**Action item**
Which lines of the records below contain the word "relative"? Report each of them in full.

**Information**
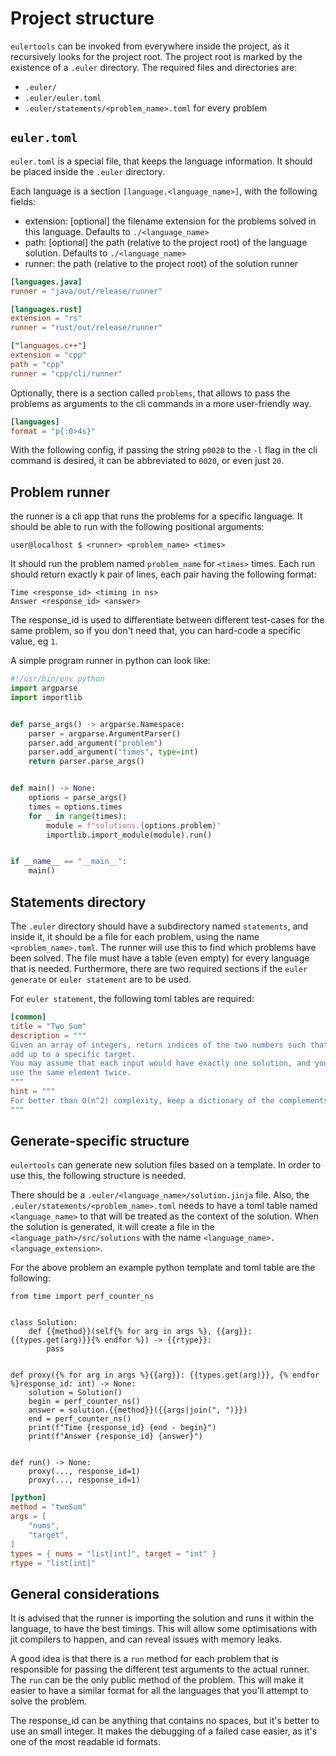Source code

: # Project structure

`eulertools` can be invoked from everywhere inside the project, as it
recursively looks for the project root. The project root is marked by
the existence of a `.euler` directory. The required files and directories are:

-   `.euler/`
-   `.euler/euler.toml`
-   `.euler/statements/<problem_name>.toml` for every problem

## `euler.toml`

`euler.toml` is a special file, that keeps the language information. It should be placed
inside the `.euler` directory.

Each language is a section `[language.<language_name>]`, with the
following fields:

-   extension: \[optional\] the filename extension for the problems solved
    in this language. Defaults to `./<language_name>`
-   path: \[optional\] the path (relative to the project root)
    of the language solution. Defaults to `./<language_name>`
-   runner: the path (relative to the project root) of the solution runner

```toml linenums="1" title="euler.toml"
[languages.java]
runner = "java/out/release/runner"

[languages.rust]
extension = "rs"
runner = "rust/out/release/runner"

["languages.c++"]
extension = "cpp"
path = "cpp"
runner = "cpp/cli/runner"
```

Optionally, there is a section called `problems`, that allows to pass the problems as arguments to the cli commands in a more user-friendly way.

```toml linenums="1" title="euler.toml"
[languages]
format = "p{:0>4s}"
```

With the following config, if passing the string `p0020` to the `-l` flag in the cli command is desired,
it can be abbreviated to `0020`, or even just `20`.

## Problem runner

the runner is a cli app that runs the problems for a specific language. It should be able to run with the
following positional arguments:

```console
user@localhost $ <runner> <problem_name> <times>
```

It should run the problem named `problem_name` for `<times>` times. Each run should return exactly
k pair of lines, each pair having the following format:

```console linenums="1"
Time <response_id> <timing in ns>
Answer <response_id> <answer>
```

The response_id is used to differentiate between different test-cases for the same problem, so if you don't need that,
you can hard-code a specific value, eg `1`.

A simple program runner in python can look like:

```py linenums="1" title="Python runner"
#!/usr/bin/env python
import argparse
import importlib


def parse_args() -> argparse.Namespace:
    parser = argparse.ArgumentParser()
    parser.add_argument("problem")
    parser.add_argument("times", type=int)
    return parser.parse_args()


def main() -> None:
    options = parse_args()
    times = options.times
    for _ in range(times):
        module = f"solutions.{options.problem}"
        importlib.import_module(module).run()


if __name__ == "__main__":
    main()
```

## Statements directory

The `.euler` directory should have a subdirectory named `statements`, and inside it, it should be a file
for each problem, using the name `<problem_name>.toml`. The runner will use this to find which problems
have been solved. The file must have a table (even empty) for every language that is needed. Furthermore,
there are two required sections if the `euler generate` or `euler statement` are to be used.

For `euler statement`, the following toml tables are required:

```toml title="p0001.toml"
[common]
title = "Two Sum"
description = """
Given an array of integers, return indices of the two numbers such that they
add up to a specific target.
You may assume that each input would have exactly one solution, and you may not
use the same element twice.
"""
hint = """
For better than O(n^2) complexity, keep a dictionary of the complements.
"""
```

## Generate-specific structure

`eulertools` can generate new solution files based on a template. In order to use this, the following structure is
needed.

There should be a `.euler/<language_name>/solution.jinja` file. Also, the `.euler/statements/<problem_name>.toml`
needs to have a toml table named `<language_name>` to that will be treated as the context of the solution. When the solution
is generated, it will create a file in the `<language_path>/src/solutions` with the name `<language_name>.<language_extension>`.

For the above problem an example python template and toml table are the following:

```jinja title="solution.jinja"
from time import perf_counter_ns


class Solution:
    def {{method}}(self{% for arg in args %}, {{arg}}: {{types.get(arg)}}{% endfor %}) -> {{rtype}}:
        pass


def proxy({% for arg in args %}{{arg}}: {{types.get(arg)}}, {% endfor %}response_id: int) -> None:
    solution = Solution()
    begin = perf_counter_ns()
    answer = solution.{{method}}({{args|join(", ")}})
    end = perf_counter_ns()
    print(f"Time {response_id} {end - begin}")
    print(f"Answer {response_id} {answer}")


def run() -> None:
    proxy(..., response_id=1)
    proxy(..., response_id=1)
```

```toml title="p0001.toml"
[python]
method = "twoSum"
args = [
    "nums",
    "target",
]
types = { nums = "list[int]", target = "int" }
rtype = "list[int]"
```

## General considerations

It is advised that the runner is importing the solution and runs it within the language, to
have the best timings. This will allow some optimisations with jit compilers to happen, and can
reveal issues with memory leaks.

A good idea is that there is a `run` method for each problem that is responsible for passing
the different test arguments to the actual runner. The `run` can be the only public method of the
problem. This will make it easier to have a similar format for all the languages that you'll attempt
to solve the problem.

The response_id can be anything that contains no spaces, but it's better to use an small integer.
It makes the debugging of a failed case easier, as it's one of the most readable id formats.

**Result of this task**
-   path: \[optional\] the path (relative to the project root)
-   runner: the path (relative to the project root) of the solution runner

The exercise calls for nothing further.